Scan the material for "frametitle". Copy every line it appears in.
++++++
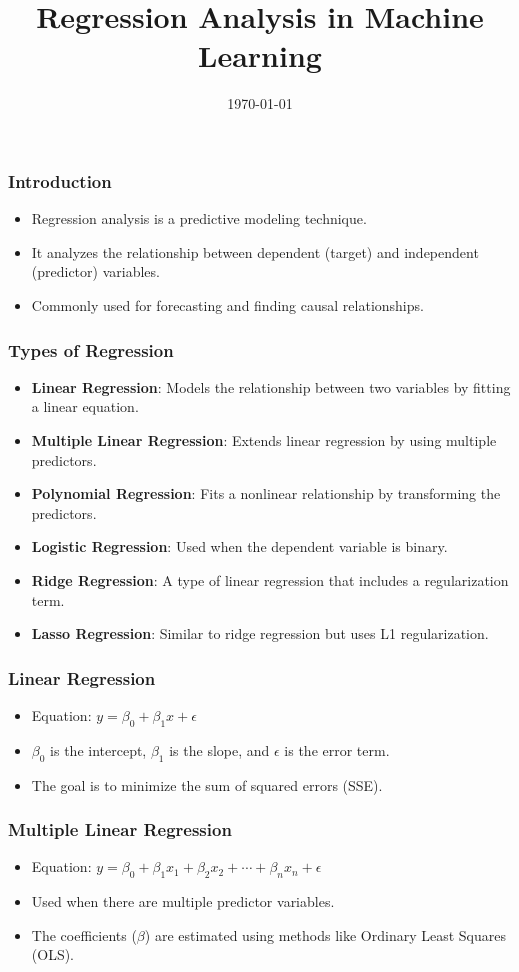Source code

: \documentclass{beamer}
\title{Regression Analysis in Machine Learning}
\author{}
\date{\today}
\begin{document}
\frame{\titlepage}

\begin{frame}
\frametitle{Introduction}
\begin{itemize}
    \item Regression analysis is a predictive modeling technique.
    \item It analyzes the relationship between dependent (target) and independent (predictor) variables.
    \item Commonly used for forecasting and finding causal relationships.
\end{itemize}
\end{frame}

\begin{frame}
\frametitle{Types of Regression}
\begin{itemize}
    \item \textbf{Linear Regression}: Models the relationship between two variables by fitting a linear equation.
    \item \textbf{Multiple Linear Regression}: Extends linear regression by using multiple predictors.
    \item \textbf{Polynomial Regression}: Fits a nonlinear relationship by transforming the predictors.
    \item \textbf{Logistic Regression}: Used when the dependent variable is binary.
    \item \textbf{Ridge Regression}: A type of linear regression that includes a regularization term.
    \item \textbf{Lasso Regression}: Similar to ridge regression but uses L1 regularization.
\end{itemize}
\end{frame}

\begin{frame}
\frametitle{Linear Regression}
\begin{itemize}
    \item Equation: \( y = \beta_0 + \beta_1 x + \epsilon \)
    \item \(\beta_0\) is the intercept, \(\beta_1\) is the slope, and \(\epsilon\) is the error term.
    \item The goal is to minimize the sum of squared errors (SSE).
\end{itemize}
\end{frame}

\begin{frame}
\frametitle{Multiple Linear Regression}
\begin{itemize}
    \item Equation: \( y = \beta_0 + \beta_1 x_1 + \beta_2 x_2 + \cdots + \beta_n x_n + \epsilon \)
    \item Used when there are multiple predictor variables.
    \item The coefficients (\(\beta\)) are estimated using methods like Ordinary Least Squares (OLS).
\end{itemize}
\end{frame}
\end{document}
++++++
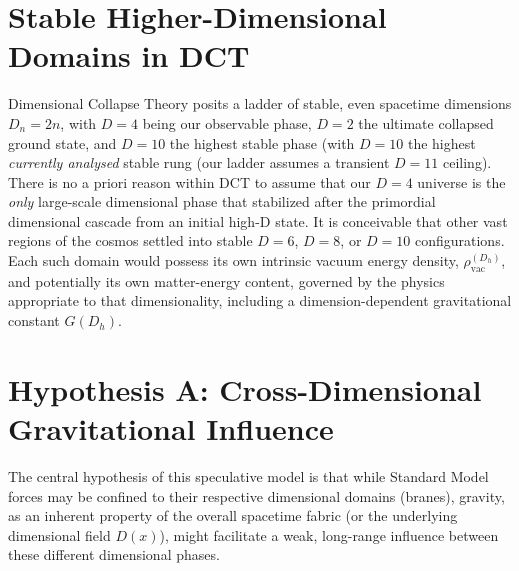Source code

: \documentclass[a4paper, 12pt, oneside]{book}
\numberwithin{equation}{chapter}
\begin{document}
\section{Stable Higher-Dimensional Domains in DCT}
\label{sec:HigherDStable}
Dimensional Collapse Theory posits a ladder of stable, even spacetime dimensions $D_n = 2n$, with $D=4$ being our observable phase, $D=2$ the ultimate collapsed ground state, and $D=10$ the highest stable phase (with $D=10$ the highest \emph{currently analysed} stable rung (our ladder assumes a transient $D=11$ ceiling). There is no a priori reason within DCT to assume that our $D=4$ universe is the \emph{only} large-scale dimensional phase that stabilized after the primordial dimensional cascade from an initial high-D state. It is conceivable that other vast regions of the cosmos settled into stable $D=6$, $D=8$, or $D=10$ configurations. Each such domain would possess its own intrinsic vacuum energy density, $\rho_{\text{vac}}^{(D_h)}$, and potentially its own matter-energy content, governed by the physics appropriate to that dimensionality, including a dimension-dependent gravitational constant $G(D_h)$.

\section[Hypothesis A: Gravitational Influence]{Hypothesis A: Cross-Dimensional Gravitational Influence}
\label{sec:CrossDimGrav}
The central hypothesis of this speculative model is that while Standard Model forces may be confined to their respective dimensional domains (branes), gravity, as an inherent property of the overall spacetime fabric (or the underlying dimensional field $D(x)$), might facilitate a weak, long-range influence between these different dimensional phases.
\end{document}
++++++
Written answer ▸
\frametitle{Introduction}
\frametitle{Types of Regression}
\frametitle{Linear Regression}
\frametitle{Multiple Linear Regression}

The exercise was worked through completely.